- **MATERIAL SHOWN**:

···

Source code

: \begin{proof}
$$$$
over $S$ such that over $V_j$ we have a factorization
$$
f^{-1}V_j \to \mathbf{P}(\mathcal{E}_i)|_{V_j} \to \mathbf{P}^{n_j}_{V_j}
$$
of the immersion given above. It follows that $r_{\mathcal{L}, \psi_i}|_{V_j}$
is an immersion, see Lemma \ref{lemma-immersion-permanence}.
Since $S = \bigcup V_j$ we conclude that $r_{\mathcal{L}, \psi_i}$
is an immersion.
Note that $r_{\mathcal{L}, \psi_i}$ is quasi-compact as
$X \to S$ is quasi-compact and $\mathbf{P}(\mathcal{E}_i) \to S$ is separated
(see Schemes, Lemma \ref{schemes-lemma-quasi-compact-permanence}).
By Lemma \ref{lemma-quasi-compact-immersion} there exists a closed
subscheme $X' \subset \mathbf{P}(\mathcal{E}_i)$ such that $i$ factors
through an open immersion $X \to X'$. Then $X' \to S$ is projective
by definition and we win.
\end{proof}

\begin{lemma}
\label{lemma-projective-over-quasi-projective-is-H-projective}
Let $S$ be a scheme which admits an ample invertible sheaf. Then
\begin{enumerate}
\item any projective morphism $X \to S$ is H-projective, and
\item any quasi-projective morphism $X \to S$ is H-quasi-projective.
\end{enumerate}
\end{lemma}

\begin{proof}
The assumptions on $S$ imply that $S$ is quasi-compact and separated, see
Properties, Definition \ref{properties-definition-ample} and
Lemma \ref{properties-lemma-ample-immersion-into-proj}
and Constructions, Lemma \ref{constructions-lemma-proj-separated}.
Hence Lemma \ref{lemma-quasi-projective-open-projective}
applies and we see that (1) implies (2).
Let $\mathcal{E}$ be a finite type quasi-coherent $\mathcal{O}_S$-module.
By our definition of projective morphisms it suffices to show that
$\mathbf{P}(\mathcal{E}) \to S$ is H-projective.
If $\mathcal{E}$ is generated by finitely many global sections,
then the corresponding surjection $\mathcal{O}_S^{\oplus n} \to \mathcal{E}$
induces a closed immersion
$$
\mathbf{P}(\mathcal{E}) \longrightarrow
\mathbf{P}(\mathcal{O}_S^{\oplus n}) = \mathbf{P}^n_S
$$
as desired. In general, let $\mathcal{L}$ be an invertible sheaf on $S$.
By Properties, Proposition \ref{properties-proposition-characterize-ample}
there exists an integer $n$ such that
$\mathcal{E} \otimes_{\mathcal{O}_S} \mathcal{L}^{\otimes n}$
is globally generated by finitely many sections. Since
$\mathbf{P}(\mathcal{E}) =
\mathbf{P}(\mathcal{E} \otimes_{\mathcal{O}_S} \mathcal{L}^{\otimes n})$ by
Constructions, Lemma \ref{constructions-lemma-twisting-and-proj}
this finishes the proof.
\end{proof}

···

- **ACTIVITY**: The answer should consist of every line from the listing above that includes the word "proof".

- **SOLUTION TO THIS TASK**:
: \begin{proof}
\end{proof}
\begin{proof}
this finishes the proof.
\end{proof}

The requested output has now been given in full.